== Problem to solve ==
Please return the lines of the data that contain "variables".

Top of Data

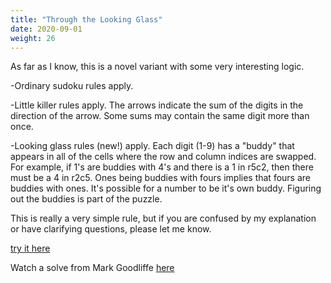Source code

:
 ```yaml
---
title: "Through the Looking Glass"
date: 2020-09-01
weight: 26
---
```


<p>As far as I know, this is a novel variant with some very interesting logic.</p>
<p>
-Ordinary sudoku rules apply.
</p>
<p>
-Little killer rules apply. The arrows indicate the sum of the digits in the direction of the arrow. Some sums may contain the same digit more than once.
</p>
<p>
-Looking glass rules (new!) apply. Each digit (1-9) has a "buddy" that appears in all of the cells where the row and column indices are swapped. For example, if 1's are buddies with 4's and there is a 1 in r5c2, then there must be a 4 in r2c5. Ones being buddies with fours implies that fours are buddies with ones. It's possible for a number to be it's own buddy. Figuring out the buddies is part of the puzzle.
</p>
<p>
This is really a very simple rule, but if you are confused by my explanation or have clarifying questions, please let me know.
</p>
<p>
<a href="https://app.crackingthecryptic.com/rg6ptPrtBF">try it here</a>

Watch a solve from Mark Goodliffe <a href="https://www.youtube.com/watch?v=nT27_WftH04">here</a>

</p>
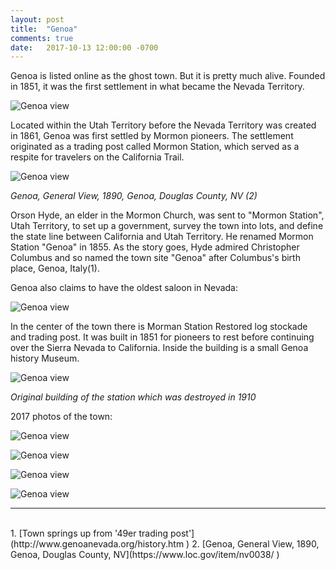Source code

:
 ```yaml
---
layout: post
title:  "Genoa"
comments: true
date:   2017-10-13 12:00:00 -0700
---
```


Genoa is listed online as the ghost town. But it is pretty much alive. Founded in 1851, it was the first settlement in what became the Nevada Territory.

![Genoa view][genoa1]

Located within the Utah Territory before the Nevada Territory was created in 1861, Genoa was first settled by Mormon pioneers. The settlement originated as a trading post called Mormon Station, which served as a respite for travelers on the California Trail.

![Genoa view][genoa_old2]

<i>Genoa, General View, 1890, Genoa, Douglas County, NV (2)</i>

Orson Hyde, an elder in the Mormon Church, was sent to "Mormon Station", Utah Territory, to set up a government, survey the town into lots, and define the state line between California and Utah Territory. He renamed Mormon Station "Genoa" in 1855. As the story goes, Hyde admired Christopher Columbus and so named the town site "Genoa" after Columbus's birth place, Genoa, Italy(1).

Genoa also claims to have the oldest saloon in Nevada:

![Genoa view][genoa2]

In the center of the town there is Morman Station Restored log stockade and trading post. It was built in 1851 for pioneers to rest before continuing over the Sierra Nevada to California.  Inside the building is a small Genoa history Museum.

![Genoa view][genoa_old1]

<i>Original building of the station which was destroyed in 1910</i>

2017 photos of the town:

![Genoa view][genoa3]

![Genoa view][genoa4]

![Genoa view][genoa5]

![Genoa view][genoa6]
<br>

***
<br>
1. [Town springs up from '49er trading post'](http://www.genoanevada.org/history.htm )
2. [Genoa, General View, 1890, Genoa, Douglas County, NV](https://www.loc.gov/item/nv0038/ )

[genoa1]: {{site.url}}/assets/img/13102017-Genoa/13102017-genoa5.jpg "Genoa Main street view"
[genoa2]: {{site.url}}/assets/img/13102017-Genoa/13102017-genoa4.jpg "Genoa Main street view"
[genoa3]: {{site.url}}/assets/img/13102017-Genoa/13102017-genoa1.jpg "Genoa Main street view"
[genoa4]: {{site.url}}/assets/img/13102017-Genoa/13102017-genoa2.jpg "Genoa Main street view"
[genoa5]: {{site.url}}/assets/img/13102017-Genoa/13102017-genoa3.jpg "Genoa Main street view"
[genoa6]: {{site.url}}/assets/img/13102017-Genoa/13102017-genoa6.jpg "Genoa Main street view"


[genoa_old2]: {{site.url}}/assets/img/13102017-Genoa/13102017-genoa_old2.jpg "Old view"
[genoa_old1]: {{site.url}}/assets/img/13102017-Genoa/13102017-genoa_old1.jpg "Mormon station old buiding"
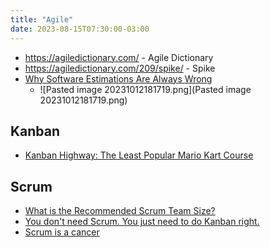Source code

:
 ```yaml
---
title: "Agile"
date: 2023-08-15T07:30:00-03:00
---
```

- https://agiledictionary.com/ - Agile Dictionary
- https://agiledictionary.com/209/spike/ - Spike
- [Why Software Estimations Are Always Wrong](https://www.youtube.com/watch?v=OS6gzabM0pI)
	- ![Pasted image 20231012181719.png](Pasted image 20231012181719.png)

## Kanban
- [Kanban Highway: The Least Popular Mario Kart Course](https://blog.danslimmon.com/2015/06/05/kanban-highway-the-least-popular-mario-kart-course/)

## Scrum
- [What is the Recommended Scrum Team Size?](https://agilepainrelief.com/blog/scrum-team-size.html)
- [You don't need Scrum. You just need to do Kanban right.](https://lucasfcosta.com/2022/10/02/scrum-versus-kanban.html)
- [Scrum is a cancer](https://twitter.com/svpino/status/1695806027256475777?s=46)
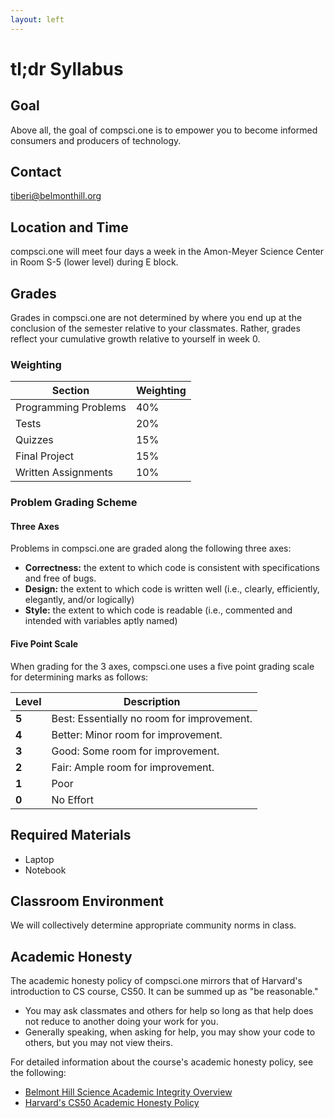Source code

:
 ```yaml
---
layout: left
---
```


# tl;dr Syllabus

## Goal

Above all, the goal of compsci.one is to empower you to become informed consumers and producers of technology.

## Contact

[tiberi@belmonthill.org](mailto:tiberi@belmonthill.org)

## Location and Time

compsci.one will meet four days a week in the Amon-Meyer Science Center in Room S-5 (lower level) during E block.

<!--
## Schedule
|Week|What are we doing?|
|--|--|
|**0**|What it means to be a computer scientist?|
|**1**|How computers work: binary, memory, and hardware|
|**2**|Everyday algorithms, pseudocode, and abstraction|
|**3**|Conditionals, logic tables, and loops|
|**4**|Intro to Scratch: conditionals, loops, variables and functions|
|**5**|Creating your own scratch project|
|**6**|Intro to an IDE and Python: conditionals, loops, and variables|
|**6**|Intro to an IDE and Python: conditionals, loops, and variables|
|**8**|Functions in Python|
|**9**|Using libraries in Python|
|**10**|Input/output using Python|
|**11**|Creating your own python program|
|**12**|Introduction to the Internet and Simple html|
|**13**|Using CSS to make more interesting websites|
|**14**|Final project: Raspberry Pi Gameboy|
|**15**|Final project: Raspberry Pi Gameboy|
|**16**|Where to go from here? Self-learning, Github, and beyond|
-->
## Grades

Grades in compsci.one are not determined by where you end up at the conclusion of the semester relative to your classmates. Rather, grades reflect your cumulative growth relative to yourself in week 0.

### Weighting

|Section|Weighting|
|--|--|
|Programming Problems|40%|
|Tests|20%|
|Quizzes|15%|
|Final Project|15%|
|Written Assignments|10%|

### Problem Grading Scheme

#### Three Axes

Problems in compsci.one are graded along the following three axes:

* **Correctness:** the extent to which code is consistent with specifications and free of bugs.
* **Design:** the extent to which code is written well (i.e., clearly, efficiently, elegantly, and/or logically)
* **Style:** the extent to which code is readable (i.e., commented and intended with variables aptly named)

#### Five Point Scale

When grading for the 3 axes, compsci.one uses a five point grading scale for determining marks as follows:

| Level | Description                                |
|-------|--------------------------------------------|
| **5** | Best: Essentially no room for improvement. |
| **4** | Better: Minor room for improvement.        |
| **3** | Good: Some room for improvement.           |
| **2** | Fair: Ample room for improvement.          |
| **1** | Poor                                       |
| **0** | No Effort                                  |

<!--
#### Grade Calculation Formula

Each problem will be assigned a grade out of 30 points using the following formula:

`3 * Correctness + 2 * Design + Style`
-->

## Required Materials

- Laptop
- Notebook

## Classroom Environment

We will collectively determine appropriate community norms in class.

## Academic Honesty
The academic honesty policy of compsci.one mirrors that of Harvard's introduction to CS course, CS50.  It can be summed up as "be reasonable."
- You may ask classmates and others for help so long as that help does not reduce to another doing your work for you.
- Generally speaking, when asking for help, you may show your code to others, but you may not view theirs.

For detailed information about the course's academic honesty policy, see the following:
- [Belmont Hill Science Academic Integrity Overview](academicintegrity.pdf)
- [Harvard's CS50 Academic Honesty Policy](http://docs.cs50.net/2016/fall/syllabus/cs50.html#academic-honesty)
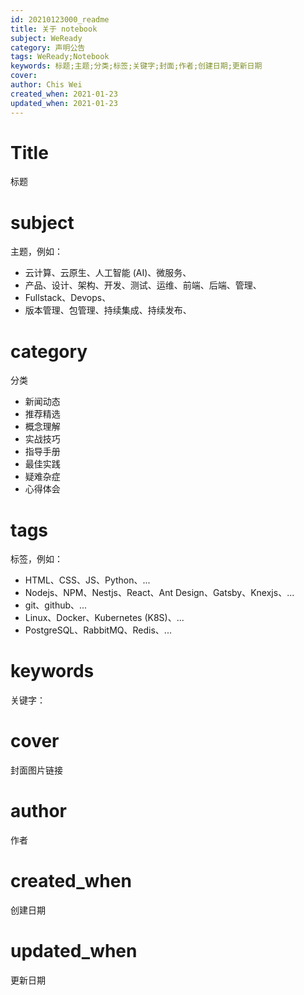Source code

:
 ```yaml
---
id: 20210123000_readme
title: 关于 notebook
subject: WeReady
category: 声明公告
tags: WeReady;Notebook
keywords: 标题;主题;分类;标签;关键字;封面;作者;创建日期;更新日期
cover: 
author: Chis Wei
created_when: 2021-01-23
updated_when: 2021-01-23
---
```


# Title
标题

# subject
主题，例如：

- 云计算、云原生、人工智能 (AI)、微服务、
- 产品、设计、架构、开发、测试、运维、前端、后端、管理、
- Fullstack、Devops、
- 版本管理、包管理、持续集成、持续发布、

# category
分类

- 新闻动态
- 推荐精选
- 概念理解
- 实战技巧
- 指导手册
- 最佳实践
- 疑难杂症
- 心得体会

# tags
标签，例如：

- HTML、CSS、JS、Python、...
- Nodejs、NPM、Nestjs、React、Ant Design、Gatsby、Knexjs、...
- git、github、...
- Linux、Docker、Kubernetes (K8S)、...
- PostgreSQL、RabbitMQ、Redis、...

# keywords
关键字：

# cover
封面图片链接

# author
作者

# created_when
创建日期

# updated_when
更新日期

Bottom of Data

== Written solution ==
|**4**|Intro to Scratch: conditionals, loops, variables and functions|
|**6**|Intro to an IDE and Python: conditionals, loops, and variables|
|**6**|Intro to an IDE and Python: conditionals, loops, and variables|
* **Style:** the extent to which code is readable (i.e., commented and intended with variables aptly named)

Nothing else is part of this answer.